Roche Diagnostics – next generation solutions for individualised treatments
The Navify Tumor Board 2.0, the first collaboration product with GE Healthcare, was released for the markets. Incorporating medical image viewing and storage capabilities with other patient data, the product enables tumour boards – multi-disciplinary teams who determine treatment plans for cancer patients – to have a more comprehensive view of each patient in one place. The integration of GE Healthcare’s medical image viewer into Navify Tumor Board 2.0 enables radiologists to upload their patient records to the same dashboard where patient files from other disciplines in the cancer care team are stored. Having complete patient diagnostic information in one location helps specialists use the limited time they have during tumour boards to review all relevant files quickly and agree on the best possible treatment plan for each cancer patient.
Roche launched the Ventana HER2 Dual ISH DNA Probe Cocktail companion diagnostic test for breast and gastric cancer patients eligible for targeted therapy. HER2 – human epidermal growth factor receptor 2 – is an important biomarker in breast and gastric cancers, and its detection and inhibition can help manage these aggressive diseases more effectively. This test is designed to be completed within the same day, enabling clinicians to get results back quicker than with the most common methods of confirmatory testing for HER2. Results can be read using light transmission microscopy, eliminating the need for a specialised fluorescence microscope.

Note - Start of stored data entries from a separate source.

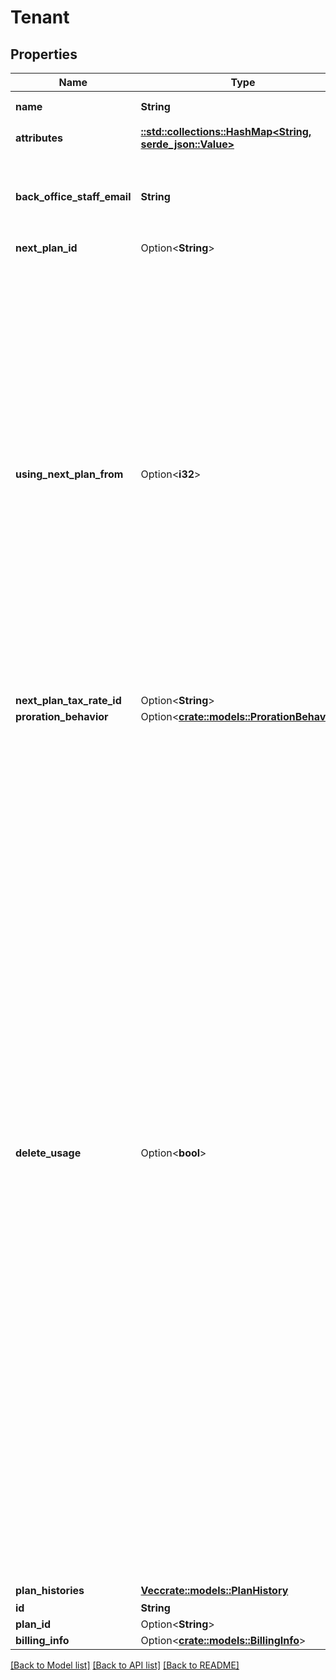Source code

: # Tenant

## Properties

Name | Type | Description | Notes
------------ | ------------- | ------------- | -------------
**name** | **String** | テナント名(tenant name) | 
**attributes** | [**::std::collections::HashMap<String, serde_json::Value>**](serde_json::Value.md) | 属性情報(attribute info) | 
**back_office_staff_email** | **String** | 事務管理部門スタッフメールアドレス(administrative staff email address) | 
**next_plan_id** | Option<**String**> |  | [optional]
**using_next_plan_from** | Option<**i32**> | 次回料金プラン開始日時（stripe連携時、当月月初の0時（UTC）を指定すると当月月初開始のサブスクリプションを作成できます。ex. 2023年1月の場合は、1672531200 ） (Next billing plan start time (When using stripe, you can create a subscription that starts at the beginning of the current month by specifying 00:00 (UTC) at the beginning of the current month. Ex. 1672531200 for January 2023.))  | [optional]
**next_plan_tax_rate_id** | Option<**String**> |  | [optional]
**proration_behavior** | Option<[**crate::models::ProrationBehavior**](ProrationBehavior.md)> |  | [optional]
**delete_usage** | Option<**bool**> | stripe連携している場合で、プラン変更時に従量課金アイテムを削除するか設定できます。 プラン変更した場合に、現在のサブスクリプションに含まれる従量課金アイテムを全て削除して、従量課金アイテムに基づく請求の発生を止めることができます。 即時に記録している使用量がクリアされます。それらは復元できないため、delete_usageをtrueにしたプラン変更予約は取り消しできません。  If you have a stripe linkage,  you can set whether to delete pay-as-you-go items when changing plans. When you change plan, you can remove all pay-as-you-go items included in your current subscription to stop being billed based on pay-as-you-go items. The recorded usage is cleared immediately. Since it cannot be restored, please note that plan change reservations with delete_usage set to true cannot be canceled.  | [optional]
**plan_histories** | [**Vec<crate::models::PlanHistory>**](PlanHistory.md) | 料金プラン履歴 | 
**id** | **String** |  | 
**plan_id** | Option<**String**> |  | [optional]
**billing_info** | Option<[**crate::models::BillingInfo**](BillingInfo.md)> |  | [optional]

[[Back to Model list]](../README.md#documentation-for-models) [[Back to API list]](../README.md#documentation-for-api-endpoints) [[Back to README]](../README.md)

The cobas MTB-RIF/INH test to detect resistance to antibiotics within tuberculosis DNA was launched in countries accepting the CE-mark. This assay is part of the mycobacteria test menu that includes the cobas MTB and cobas MAI tests for use on the cobas 6800/8800 Systems. This continues the expansion of the testing menu on the cobas 6800/8800 Systems, supporting true consolidation and efficient testing. Tuberculosis is the leading cause of infectious disease deaths worldwide.5 The rising challenge of drug resistance compounds the global tuberculosis health crisis. The high sensitivity of the cobas MTB test enables the increased detection of tuberculosis in challenging smear-negative samples.